Dataset records:
☆ ☆ ☆ ☆ ☆

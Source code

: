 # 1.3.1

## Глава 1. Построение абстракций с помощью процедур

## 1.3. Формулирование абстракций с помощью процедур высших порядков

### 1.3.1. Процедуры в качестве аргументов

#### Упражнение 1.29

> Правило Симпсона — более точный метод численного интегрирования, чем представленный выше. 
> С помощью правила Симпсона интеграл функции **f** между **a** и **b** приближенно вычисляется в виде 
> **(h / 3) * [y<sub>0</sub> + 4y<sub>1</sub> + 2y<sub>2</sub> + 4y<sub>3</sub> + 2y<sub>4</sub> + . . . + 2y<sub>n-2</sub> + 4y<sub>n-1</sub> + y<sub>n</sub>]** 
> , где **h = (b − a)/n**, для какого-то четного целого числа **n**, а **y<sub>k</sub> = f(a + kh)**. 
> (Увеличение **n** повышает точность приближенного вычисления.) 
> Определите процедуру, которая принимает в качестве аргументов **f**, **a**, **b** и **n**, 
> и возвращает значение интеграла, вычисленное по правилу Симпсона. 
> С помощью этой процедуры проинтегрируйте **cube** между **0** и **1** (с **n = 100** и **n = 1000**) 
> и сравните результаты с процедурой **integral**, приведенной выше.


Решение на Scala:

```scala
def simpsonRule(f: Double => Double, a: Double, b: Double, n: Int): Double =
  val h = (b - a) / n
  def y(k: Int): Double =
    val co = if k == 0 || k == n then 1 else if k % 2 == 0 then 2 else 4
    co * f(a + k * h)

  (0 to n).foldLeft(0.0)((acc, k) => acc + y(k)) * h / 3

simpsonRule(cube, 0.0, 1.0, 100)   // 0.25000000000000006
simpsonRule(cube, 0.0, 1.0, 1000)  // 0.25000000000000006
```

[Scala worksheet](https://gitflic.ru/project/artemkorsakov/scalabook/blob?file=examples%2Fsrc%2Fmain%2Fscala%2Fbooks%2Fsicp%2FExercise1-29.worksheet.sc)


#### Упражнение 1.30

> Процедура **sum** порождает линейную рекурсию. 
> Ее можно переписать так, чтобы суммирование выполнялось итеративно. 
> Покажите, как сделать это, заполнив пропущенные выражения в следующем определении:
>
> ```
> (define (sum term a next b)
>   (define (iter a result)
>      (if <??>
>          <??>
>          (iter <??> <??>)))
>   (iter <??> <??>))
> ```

☆ ☆ ☆ ☆ ☆

What is needed: Where does the string "аргументов" appear in the records above? Return every line that holds it.

Response to the exercise:
### 1.3.1. Процедуры в качестве аргументов
> Определите процедуру, которая принимает в качестве аргументов **f**, **a**, **b** и **n**, 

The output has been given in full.